Mi vejez la imagino como mi juventud, esperando algo más de algo posterior. Es decir, quizás imaginando mi muerte y lo que habrá después de esta. Y no porque crea necesariamente en la vida después de la muerte o en la reencarnación o en todos esos mitos creados por las religiones para mitigar el temor que provoca el más allá y hacer un negocio de ello. Pero sí me causa curiosidad pensar qué puede pasar con el alma cuando se le cae el edificio. También imagino mi vejez recordando. Recordando esa juventud cuando añoraba ser viejo. Recordando esas camas, prados, sillones, árboles y gente que me sirvieron de escenario para verme canoso y arrugado, proyectado en mi letargo de caminar cansino, de mi respiración forzada, de mi chasquear de quijada y crujir de articulaciones. Voy a recordar mi juventud imaginándome viejo.
Espero con mucho optimismo tener un lugar mío. O de mi esposa, quizás, en donde aún quepa yo. En ese lugar, en su corazón y también en muchos de sus recuerdos. Ojalá ese lugarcito sea una finca clavada en una montaña, con vista a otras montañas, lejos del ruido y de la gente, porque presiento que el tiempo y los hechos me van a acercar más a los árboles y me van a alejar de las personas. Ojalá pase cerca una quebradita que me arrulle el pensamiento.

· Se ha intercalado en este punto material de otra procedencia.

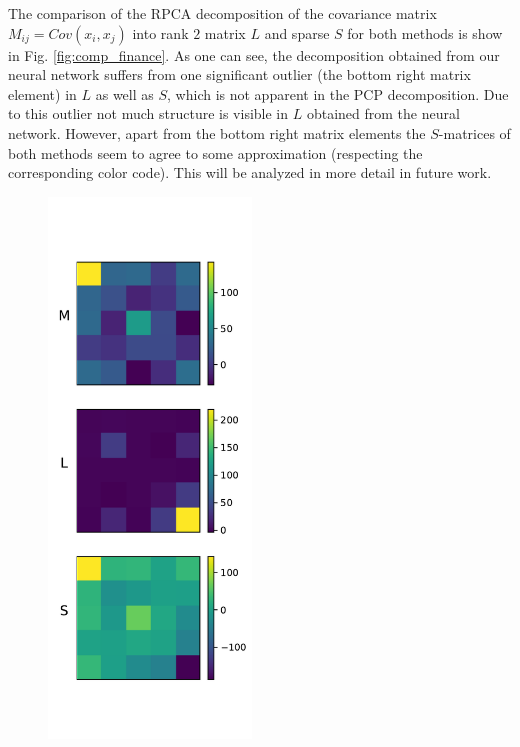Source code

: The comparison of the RPCA decomposition of the covariance matrix $M_{ij} = Cov(x_i,x_j)$ into rank $2$ matrix $L$ and sparse $S$ for both methods is show in Fig. \ref{fig:comp_finance}. As one can see, the decomposition obtained from our neural network suffers from one significant outlier (the bottom right matrix element) in $L$ as well as $S$, which is not apparent in the PCP decomposition. Due to this outlier not much structure is visible in $L$ obtained from the neural network. However, apart from the bottom right matrix elements the $S$-matrices of both methods seem to agree to some approximation (respecting the corresponding color code). This will be analyzed in more detail in future work.

\begin{figure}
	\centering
	\includegraphics[width=0.48\textwidth]{fig/denise_output_finance.pdf}

\end{figure}

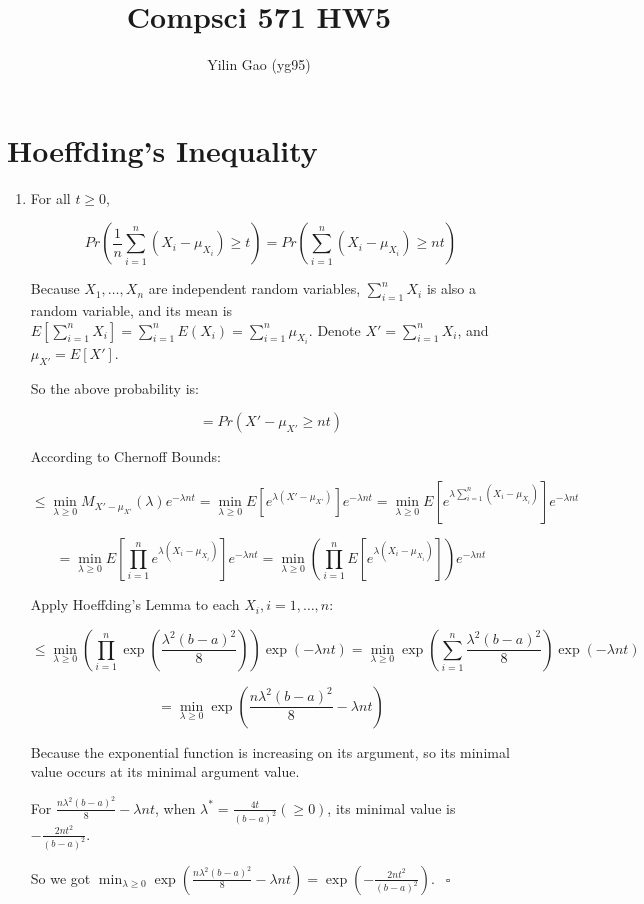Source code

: \documentclass[paper=letter, fontsize=12pt]{article}
\title{Compsci 571 HW5}
\author{Yilin Gao (yg95)}
\begin{document}
\maketitle
\section{Hoeffding's Inequality}

\begin{enumerate}[label=(\alph*)]
	\item 
	For all $t \geq 0$,
	
	$$Pr(\frac{1}{n}\sum_{i=1}^{n}(X_i-\mu_{X_i})\geq t) = Pr(\sum_{i =1}^{n} (X_i - \mu_{X_i}) \geq nt)$$
	
	Because $X_1, \dots, X_n$ are independent random variables, $\sum_{i = 1}^{n} X_i$ is also a random variable, and its mean is $E[\sum_{i = 1}^{n} X_i] = \sum_{i = 1}^{n} E(X_i) = \sum_{i = 1}^{n} \mu_{X_i}$. Denote $X' = \sum_{i = 1}^{n} X_i$, and $\mu_{X'} = E[X']$.
	
	So the above probability is:
	
	$$ = Pr(X' - \mu_{X'} \geq nt)$$

	According to Chernoff Bounds:
	
	$$\leq \min_{\lambda \geq 0} M_{X' - \mu_{X'}} (\lambda) e^{-\lambda nt} = \min_{\lambda \geq 0} E[e^{\lambda (X' - \mu_{X'})}] e^{-\lambda nt} = \min_{\lambda \geq 0} E[e^{\lambda \sum_{i = 1}^{n}(X_i - \mu_{X_i})}] e^{-\lambda nt}$$	
	
	$$= \min_{\lambda \geq 0} E[\prod_{i = 1}^{n} e^{\lambda (X_i - \mu_{X_i})}] e^{-\lambda nt} = \min_{\lambda \geq 0} (\prod_{i = 1}^{n} E[e^{\lambda (X_i - \mu_{X_i})}]) e^{-\lambda nt}$$
	
	Apply Hoeffding's Lemma to each $X_i, i = 1, \dots, n$:
	
	$$\leq \min_{\lambda \geq 0} ( \prod_{i = 1}^{n} \exp(\frac{\lambda^2 (b-a)^2}{8})) \exp(-\lambda nt) = \min_{\lambda \geq 0} \exp(\sum_{i = 1}^{n} \frac{\lambda^2(b-a)^2}{8}) \exp(-\lambda nt)$$
	
	$$= \min_{\lambda \geq 0} \exp(\frac{n \lambda^2 (b-a)^2}{8} - \lambda nt)$$
	
	Because the exponential function is increasing on its argument, so its minimal value occurs at its minimal argument value.
	
	For $\frac{n \lambda^2 (b-a)^2}{8} - \lambda nt$, when $\lambda^* = \frac{4t}{(b-a)^2} (\geq 0)$, its minimal value is $- \frac{2nt^2}{(b-a)^2}$.
	
	So we got $\min_{\lambda \geq 0} \exp(\frac{n \lambda^2 (b-a)^2}{8} - \lambda nt) = \exp(- \frac{2nt^2}{(b-a)^2})$. $\ \ \square$
	

\end{enumerate}
\end{document}
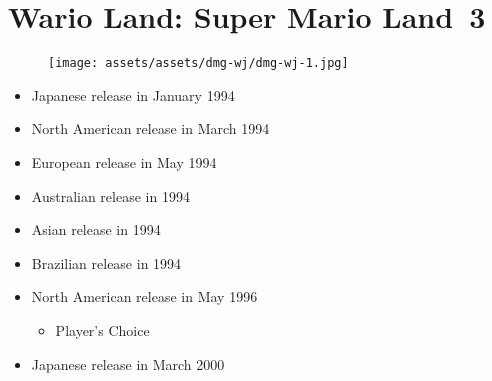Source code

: \documentclass{book}
\begin{document}
\begingroup \chapter*{Wario Land: Super Mario Land~3} \endgroup
\begin{figure}[H]
\vskip 4pt
\centering
\texttt{[image: assets/assets/dmg-wj/dmg-wj-1.jpg]}\end{figure}
\begin{itemize} [nosep]




\item Japanese release in January 1994







\item North American release in March 1994







\item European release in May 1994







\item Australian release in 1994







\item Asian release in 1994







\item Brazilian release in 1994







\item North American release in May 1996
\begin{itemize} [nosep]\item Player’s Choice\end{itemize}\noindent






\item Japanese release in March 2000








\end{itemize}
\end{document}
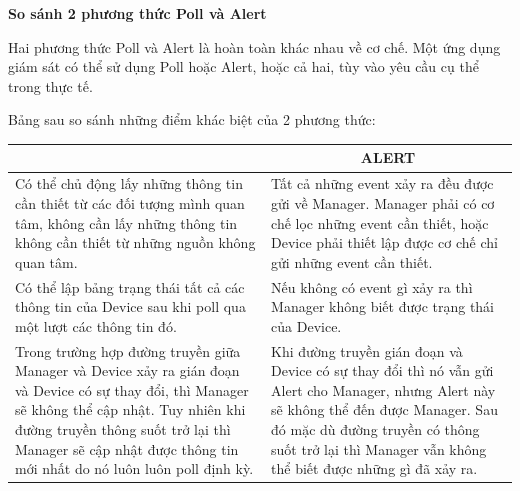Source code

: \documentclass[12pt,oneside,a4paper,reqno]{report}
\begin{document}
\begin{large}
\textbf{So sánh 2 phương thức Poll và Alert}

Hai phương thức Poll và Alert là hoàn toàn khác nhau về cơ chế. Một ứng dụng giám sát có thể sử dụng Poll hoặc Alert, hoặc cả hai, tùy vào yêu cầu cụ thể trong thực tế.

Bảng sau so sánh những điểm khác biệt của 2 phương thức:

\begin{longtable}{|p{8cm}|p{8cm}|}
\hline
\rowcolor[HTML]{EFEFEF} 
\multicolumn{1}{|c|}{\cellcolor[HTML]{EFEFEF}\textbf{POLL}}                                                                                                                                                                                                    & \multicolumn{1}{c|}{\cellcolor[HTML]{EFEFEF}\textbf{ALERT}}                                                                                                                                                                                   \\ \hline
Có thể chủ động lấy những thông tin cần thiết từ các đối tượng mình quan tâm, không cần lấy những thông tin không cần thiết từ những nguồn không quan tâm.                                                                                                     & Tất cả những event xảy ra đều được gửi về Manager. Manager phải có cơ chế lọc những event cần thiết, hoặc Device phải thiết lập được cơ chế chỉ gửi những event cần thiết.                                                                    \\ \hline
Có thể lập bảng trạng thái tất cả các thông tin của Device sau khi poll qua một lượt các thông tin đó.                                                                                                                                                         & Nếu không có event gì xảy ra thì Manager không biết được trạng thái của Device.                                                                                                                                                               \\ \hline
Trong trường hợp đường truyền giữa Manager và Device xảy ra gián đoạn và Device có sự thay đổi, thì Manager sẽ không thể cập nhật. Tuy nhiên khi đường truyền thông suốt trở lại thì Manager sẽ cập nhật được thông tin mới nhất do nó luôn luôn poll định kỳ. & Khi đường truyền gián đoạn và Device có sự thay đổi thì nó vẫn gửi Alert cho Manager, nhưng Alert này sẽ không thể đến được Manager. Sau đó mặc dù đường truyền có thông suốt trở lại thì Manager vẫn không thể biết được những gì đã xảy ra. \\ \hline

\end{longtable}
\end{large}
\end{document}

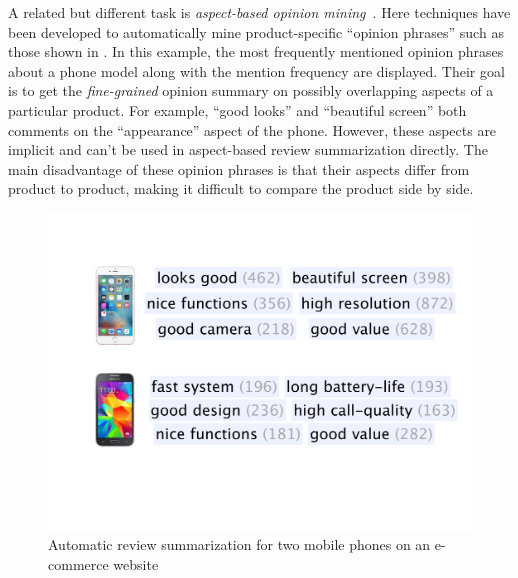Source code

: A related but different task is \textit{aspect-based opinion 
mining}~\cite{su2008hidden,zeng2013classification}. 
Here techniques have been developed to automatically mine
product-specific ``opinion phrases'' such as those shown in 
.
In this example, the most frequently mentioned opinion phrases
about a phone model along with the mention frequency
are displayed. 
Their goal is to get the {\em fine-grained} opinion summary on
possibly overlapping aspects of a particular product.
For example, ``good looks'' and ``beautiful screen'' both comments
on the ``appearance'' aspect of the phone. However, these aspects
are implicit and can't be used in aspect-based review summarization
directly. The main disadvantage of these opinion phrases is that
their aspects differ from product to product, making it difficult to
compare the product side by side. 

\begin{figure}[th]
	\centering
	\includegraphics[width=0.7\columnwidth]{figures/phrases}
	\caption{Automatic review summarization for two mobile phones 
		on an e-commerce website}
	\label{fig:phrases}
\end{figure}

%


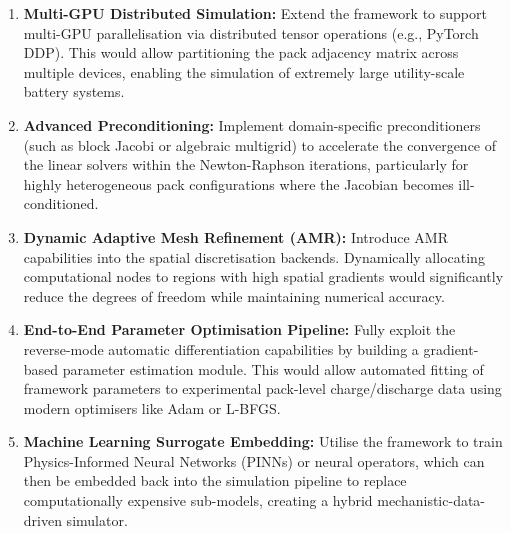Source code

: \begin{enumerate}
  \item \textbf{Multi-GPU Distributed Simulation:} Extend the framework to support multi-GPU parallelisation via distributed tensor operations (e.g., PyTorch DDP). This would allow partitioning the pack adjacency matrix across multiple devices, enabling the simulation of extremely large utility-scale battery systems.

  \item \textbf{Advanced Preconditioning:} Implement domain-specific preconditioners (such as block Jacobi or algebraic multigrid) to accelerate the convergence of the linear solvers within the Newton-Raphson iterations, particularly for highly heterogeneous pack configurations where the Jacobian becomes ill-conditioned.

  \item \textbf{Dynamic Adaptive Mesh Refinement (AMR):} Introduce AMR capabilities into the spatial discretisation backends. Dynamically allocating computational nodes to regions with high spatial gradients would significantly reduce the degrees of freedom while maintaining numerical accuracy.

  \item \textbf{End-to-End Parameter Optimisation Pipeline:} Fully exploit the reverse-mode automatic differentiation capabilities by building a gradient-based parameter estimation module. This would allow automated fitting of framework parameters to experimental pack-level charge/discharge data using modern optimisers like Adam or L-BFGS.

  \item \textbf{Machine Learning Surrogate Embedding:} Utilise the framework to train Physics-Informed Neural Networks (PINNs) or neural operators, which can then be embedded back into the simulation pipeline to replace computationally expensive sub-models, creating a hybrid mechanistic-data-driven simulator.
\end{enumerate}
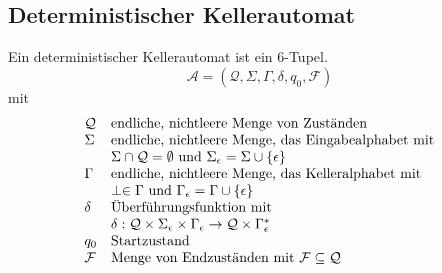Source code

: \documentclass[]{beamer}
\begin{document}
\subsection{Deterministischer Kellerautomat}
\begin{frame}[squeeze]{}
  \begin{definition}
    Ein deterministischer Kellerautomat ist ein 6-Tupel.
    \[\mathcal{A} = (\mathcal{Q}, \Sigma, \Gamma, \delta, q_0, \mathcal{F})\]
    mit
    \[\begin{array}{l l}
        \mathcal{Q} & \text{endliche, nichtleere Menge von Zuständen} \\
        \Sigma      & \text{endliche, nichtleere Menge, das Eingabealphabet mit} \\
                    & \Sigma \cap \mathcal{Q} = \emptyset \text{ und } \Sigma_\epsilon = \Sigma \cup \{\epsilon\} \\
        \Gamma      & \text{endliche, nichtleere Menge, das Kelleralphabet mit} \\
                    & \perp \in \Gamma \text{ und } \Gamma_\epsilon = \Gamma \cup \{\epsilon\} \\
        \delta      & \text{Überführungsfunktion mit } \\
                    &\delta : \mathcal{Q} \times \Sigma_\epsilon \times \Gamma_\epsilon \rightarrow \mathcal{Q} \times \Gamma_\epsilon^*\\
        q_0         & \text{Startzustand} \\
        \mathcal{F} & \text{Menge von Endzuständen mit } \mathcal{F} \subseteq \mathcal{Q} \\
      \end{array}\]
  \end{definition}
\end{frame}
\end{document}
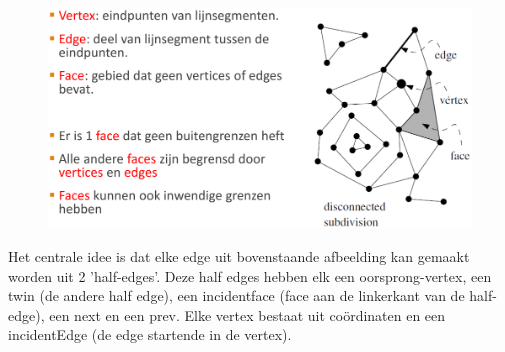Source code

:\documentclass[12pt,a4paper]{article}
\begin{document}
	\begin{figure}[H]
		\centering
		\includegraphics[width=0.8\linewidth]{afbeeldingen/DCEL-termen}
		\label{fig:dcel-termen}
	\end{figure}

	Het centrale idee is dat elke edge uit bovenstaande afbeelding kan gemaakt worden uit 2 'half-edges'. Deze half edges hebben elk een oorsprong-vertex, een twin (de andere half edge), een incidentface (face aan de linkerkant van de half-edge), een next en een prev. Elke vertex bestaat uit coördinaten en een incidentEdge (de edge startende in de vertex). 
	
\end{document}
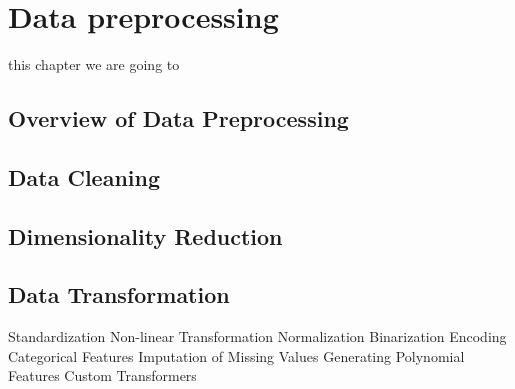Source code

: \chapter{Data preprocessing}

this chapter we are going to 

\section{Overview of Data Preprocessing}

\section{Data Cleaning}

\section{Dimensionality Reduction}

\section{Data Transformation}

Standardization
Non-linear Transformation
Normalization
Binarization
Encoding Categorical Features
Imputation of Missing Values
Generating Polynomial Features
Custom Transformers

 












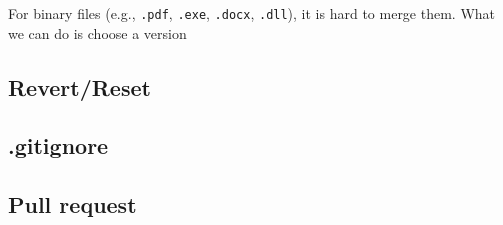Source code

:\documentclass{beamer}
\begin{document}
			\begin{frame}
				For binary files (e.g., \texttt{.pdf}, \texttt{.exe}, \texttt{.docx}, \texttt{.dll}), it is hard to merge them. What we can do is choose a version
			\end{frame}

		\subsection{Revert/Reset}

		\subsection{.gitignore}

		\subsection{Pull request}
\end{document}
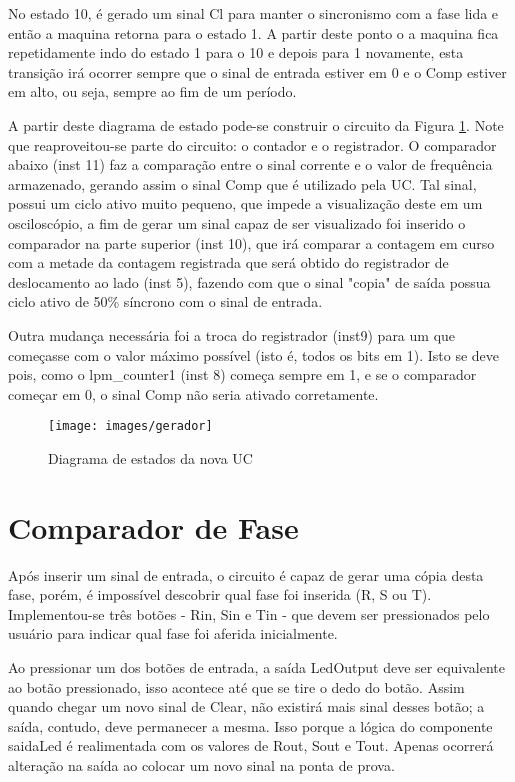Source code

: \documentclass[12pt,a4paper,openany]{abntex2}
\begin{document}
No estado 10, é gerado um sinal Cl para manter o sincronismo com a fase lida e então a maquina retorna para o estado 1. A partir deste ponto o a maquina fica repetidamente indo do estado 1 para o 10 e  depois para 1 novamente, esta transição irá ocorrer sempre que o sinal de entrada estiver em 0 e o Comp estiver em alto, ou seja, sempre ao fim de um período.

A partir deste diagrama de estado pode-se construir o circuito da Figura \ref{fig:gerador}. Note que reaproveitou-se parte do circuito: o contador e o registrador. O comparador abaixo (inst 11) faz a comparação entre o sinal corrente e o valor de frequência armazenado, gerando assim o sinal Comp que é utilizado pela UC. Tal sinal, possui um ciclo ativo muito pequeno, que impede a visualização deste em um osciloscópio, a fim de gerar um sinal capaz de ser visualizado foi inserido o comparador na parte superior (inst 10), que irá comparar a contagem em curso com a metade da contagem registrada que será obtido do registrador de deslocamento ao lado (inst 5), fazendo com que o sinal "copia" de saída possua ciclo ativo de 50\% síncrono com o sinal de entrada.

Outra mudança necessária foi a troca do registrador (inst9) para um que começasse com o valor máximo possível (isto é, todos os bits em 1). Isto se deve pois, como o lpm\_counter1 (inst 8) começa sempre em 1, e se o comparador começar em 0, o sinal Comp não seria ativado corretamente.

\begin{figure}[!htp]
	\centering
	\caption{Diagrama de estados da nova UC}
	\texttt{[image: images/gerador]}
	\label{fig:gerador}
\end{figure}

\section{Comparador de Fase}

Após inserir um sinal de entrada, o circuito é capaz de gerar uma cópia desta fase, porém, é impossível descobrir qual fase foi inserida (R, S ou T). Implementou-se três botões - Rin, Sin e Tin - que devem ser pressionados pelo usuário para indicar qual fase foi aferida inicialmente.

Ao pressionar um dos botões de entrada, a saída LedOutput deve ser equivalente ao botão pressionado, isso acontece até que se tire o dedo do botão. Assim quando chegar um novo sinal de Clear, não existirá mais sinal desses botão; a saída, contudo, deve permanecer a mesma. Isso porque a lógica do componente saidaLed é realimentada com os valores de Rout, Sout e Tout. Apenas ocorrerá alteração na saída ao colocar um novo sinal na ponta de prova.
\end{document}
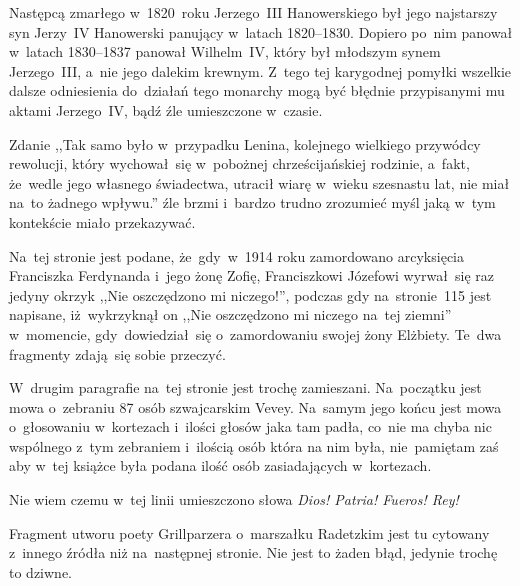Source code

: \documentclass[a4paper,11pt]{article}
\begin{document}
\start {} Następcą zmarłego w~1820~roku Jerzego~III
Hanowerskiego był jego najstarszy syn Jerzy~IV Hanowerski panujący
w~latach 1820--1830. Dopiero po~nim panował w~latach 1830--1837
panował Wilhelm~IV, który był młodszym synem Jerzego~III, a~nie jego
dalekim krewnym. Z~tego tej karygodnej pomyłki wszelkie dalsze
odniesienia do~działań tego monarchy mogą być błędnie przypisanymi mu
aktami Jerzego~IV, bądź źle umieszczone w~czasie.

\vspace{\spaceFour}


\start {} Zdanie ,,Tak samo było w~przypadku Lenina,
kolejnego wielkiego przywódcy rewolucji, który wychował~się w~pobożnej
chrześcijańskiej rodzinie, a~fakt, że~wedle jego własnego świadectwa,
utracił wiarę w~wieku szesnastu lat, nie miał na~to żadnego wpływu.''
źle brzmi i~bardzo trudno zrozumieć myśl jaką w~tym kontekście miało
przekazywać.

\vspace{\spaceFour}


\start {} Na~tej stronie jest podane, że~gdy~w~1914 roku
zamordowano arcyksięcia Franciszka Ferdynanda i~jego żonę Zofię,
Franciszkowi Józefowi wyrwał~się raz jedyny okrzyk ,,Nie oszczędzono
mi niczego!'', podczas gdy na~stronie~115 jest napisane, iż~wykrzyknął
on ,,Nie oszczędzono mi niczego na~tej ziemni'' w~momencie,
gdy~dowiedział~się o~zamordowaniu swojej żony Elżbiety. Te~dwa
fragmenty zdają~się sobie przeczyć.

\vspace{\spaceFour}


\start {} W~drugim paragrafie na~tej stronie jest trochę
zamieszani. Na~początku jest mowa o~zebraniu 87 osób szwajcarskim
Vevey. Na~samym jego końcu jest mowa o~głosowaniu w~kortezach i~ilości
głosów jaka tam padła, co~nie ma chyba nic wspólnego z~tym zebraniem
i~ilością osób która na nim była, nie~pamiętam zaś aby w~tej książce
była podana ilość osób zasiadających w~kortezach.

\vspace{\spaceFour}


\start {} Nie wiem czemu w~tej linii umieszczono słowa
\emph{Dios! Patria! Fueros! Rey!}

\vspace{\spaceFour}


\start {} Fragment utworu poety Grillparzera o~marszałku
Radetzkim jest tu cytowany z~innego źródła niż na~następnej stronie.
Nie jest to żaden błąd, jedynie trochę to dziwne.
\end{document}
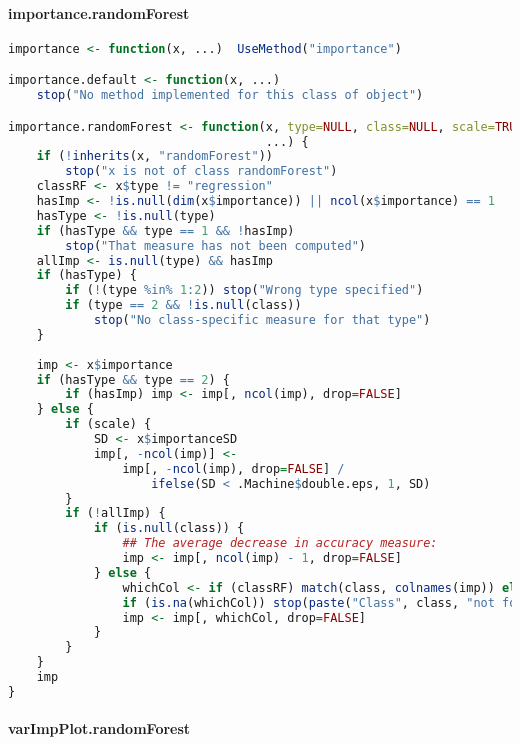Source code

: \documentclass[10pt,a4paper]{article}
\begin{document}
\paragraph{importance.randomForest}
\begin{lstlisting}[language=R]
importance <- function(x, ...)  UseMethod("importance")

importance.default <- function(x, ...)
    stop("No method implemented for this class of object")

importance.randomForest <- function(x, type=NULL, class=NULL, scale=TRUE,
                                    ...) {
    if (!inherits(x, "randomForest"))
        stop("x is not of class randomForest")
    classRF <- x$type != "regression"
    hasImp <- !is.null(dim(x$importance)) || ncol(x$importance) == 1
    hasType <- !is.null(type)
    if (hasType && type == 1 && !hasImp)
        stop("That measure has not been computed")
    allImp <- is.null(type) && hasImp
    if (hasType) {
        if (!(type %in% 1:2)) stop("Wrong type specified")
        if (type == 2 && !is.null(class))
            stop("No class-specific measure for that type")
    }
    
    imp <- x$importance
    if (hasType && type == 2) {
        if (hasImp) imp <- imp[, ncol(imp), drop=FALSE]
    } else {
        if (scale) {
            SD <- x$importanceSD
            imp[, -ncol(imp)] <-
                imp[, -ncol(imp), drop=FALSE] /
                    ifelse(SD < .Machine$double.eps, 1, SD)
        }
        if (!allImp) {
            if (is.null(class)) {
                ## The average decrease in accuracy measure:
                imp <- imp[, ncol(imp) - 1, drop=FALSE]
            } else {
                whichCol <- if (classRF) match(class, colnames(imp)) else 1
                if (is.na(whichCol)) stop(paste("Class", class, "not found."))
                imp <- imp[, whichCol, drop=FALSE]
            }
        }
    }
    imp
}
\end{lstlisting}
\paragraph*{varImpPlot.randomForest}
\end{document}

Me veo sentado, mi posición favorita en el universo, en una silla mecedora cuyo vaivén acompase el ritmo de la enfermedad que a esa edad me haga temblar. Quisiera un perro grande que se eche a mis pies. Igual de viejo y gruñón que yo, que le dé pereza correr. Que se deje acariciar inmutable y que no demuestre mucho cariño. Quisiera también un bastón macizo, que me lleve de la silla a la baranda de un balcón que me permita mirar el mundo que se muere a mis pies. Porque cuando uno muere, todo muere con uno. Y que me lleve de la baranda a mi cama, a dormir muchas veces al día, con el anhelo hermoso de no volver a despertar. Quiero unas encías fuertes para cuando me falten los dientes y una pipa antigua camuflada en una mata que me recuerde a mi padre. Fumaría tabaco picado a escondidas, de a cuatro o cinco chupones por tarde, hasta que la tos me delate.
Quiero la compañía de alguien que no sienta mi ausencia. Que no resienta mis horas metido en mí mismo, jugando con las gafas bifocales, variando entre el paisaje a lo lejos con un cristal y la mariposa posada en mi brazo con el otro. Que no se asuste cuando hable sólo y que sepa que mi locura y mi amargura sólo hacen parte de mí. Alguien que con el tiempo, mucho tiempo, se acostumbre a mis estupideces y se ría de mis torpezas. Que mis hijos y nietos vengan a visitarme de vez en cuando para que me cuenten cómo es el mundo que han tragado con sus ojos y que yo les cuente cómo es el mundo que he tragado con mis vísceras.
Cuando sea viejo, quiero masticar todos los días mis remordimientos, mis resentimientos, las sensaciones rancias que se quedaron en mi paladar eternamente, mis dolores perpetuos, el arrepentimiento por lo que hice y por lo que no hice y hacer con todo eso un mazacote para bajarlo despacio con vino en sorbos pequeños, al son de música vieja que, quizás, sea esa música que escucho ahora.
Nací para ser viejo. Transcurro mis días esperando a que el cuerpo me avise que el momento llegó. Que me diga que la codiciada juventud se ha acabado del todo, que ni rastro queda de ella. Y entregarme así a lo único a lo que hemos venido al mundo, a esperar ese instante mágico en el que volveremos a ser lo que siempre hemos sido: Nada.